Instructions for the task: Across these entries, count the lines holding the string "claim"; the number is the whole answer.

Records for this task Block Start

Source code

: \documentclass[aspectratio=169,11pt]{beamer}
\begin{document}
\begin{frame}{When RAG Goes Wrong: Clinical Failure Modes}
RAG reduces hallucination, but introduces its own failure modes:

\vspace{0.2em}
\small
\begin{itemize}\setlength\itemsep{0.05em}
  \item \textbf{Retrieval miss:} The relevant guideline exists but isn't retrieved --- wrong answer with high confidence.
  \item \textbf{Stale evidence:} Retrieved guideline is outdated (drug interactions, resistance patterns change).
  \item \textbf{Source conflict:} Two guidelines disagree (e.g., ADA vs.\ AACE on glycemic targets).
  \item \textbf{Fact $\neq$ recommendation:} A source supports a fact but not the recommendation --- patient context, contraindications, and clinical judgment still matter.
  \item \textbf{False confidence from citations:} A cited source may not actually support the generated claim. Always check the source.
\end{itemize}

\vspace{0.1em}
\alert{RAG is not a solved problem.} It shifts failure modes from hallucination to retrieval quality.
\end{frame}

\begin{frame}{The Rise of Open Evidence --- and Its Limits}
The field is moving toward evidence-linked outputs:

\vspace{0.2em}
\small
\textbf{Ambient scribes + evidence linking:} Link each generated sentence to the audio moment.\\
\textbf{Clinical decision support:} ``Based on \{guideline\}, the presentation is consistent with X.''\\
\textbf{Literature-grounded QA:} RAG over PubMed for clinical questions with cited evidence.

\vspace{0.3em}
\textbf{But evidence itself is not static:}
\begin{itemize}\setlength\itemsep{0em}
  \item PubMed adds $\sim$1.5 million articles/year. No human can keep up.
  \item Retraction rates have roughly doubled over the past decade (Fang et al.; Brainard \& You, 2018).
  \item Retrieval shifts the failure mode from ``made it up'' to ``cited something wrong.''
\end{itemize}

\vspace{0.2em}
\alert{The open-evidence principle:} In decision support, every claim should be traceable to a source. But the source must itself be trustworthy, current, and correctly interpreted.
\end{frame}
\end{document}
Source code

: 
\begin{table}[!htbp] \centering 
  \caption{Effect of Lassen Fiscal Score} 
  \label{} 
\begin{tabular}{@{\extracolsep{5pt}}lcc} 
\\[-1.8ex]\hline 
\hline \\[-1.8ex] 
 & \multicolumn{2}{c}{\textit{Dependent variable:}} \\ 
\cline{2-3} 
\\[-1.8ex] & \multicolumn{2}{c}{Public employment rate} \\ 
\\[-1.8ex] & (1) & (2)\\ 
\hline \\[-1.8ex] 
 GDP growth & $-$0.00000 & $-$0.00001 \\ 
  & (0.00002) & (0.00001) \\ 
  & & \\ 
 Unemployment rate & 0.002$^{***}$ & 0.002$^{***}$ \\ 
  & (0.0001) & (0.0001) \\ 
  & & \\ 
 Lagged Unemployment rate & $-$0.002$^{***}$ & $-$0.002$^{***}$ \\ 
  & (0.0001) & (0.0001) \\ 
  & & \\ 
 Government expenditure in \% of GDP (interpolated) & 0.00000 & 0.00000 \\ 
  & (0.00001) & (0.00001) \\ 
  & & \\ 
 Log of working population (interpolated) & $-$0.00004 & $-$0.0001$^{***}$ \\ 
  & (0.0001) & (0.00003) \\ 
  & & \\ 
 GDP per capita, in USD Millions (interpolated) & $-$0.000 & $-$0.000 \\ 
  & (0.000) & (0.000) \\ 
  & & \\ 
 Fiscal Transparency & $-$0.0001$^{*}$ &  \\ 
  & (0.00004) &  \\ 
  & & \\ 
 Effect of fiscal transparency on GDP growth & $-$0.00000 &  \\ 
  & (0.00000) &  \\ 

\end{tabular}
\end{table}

Records for this task Block End

Result of the exercise: 2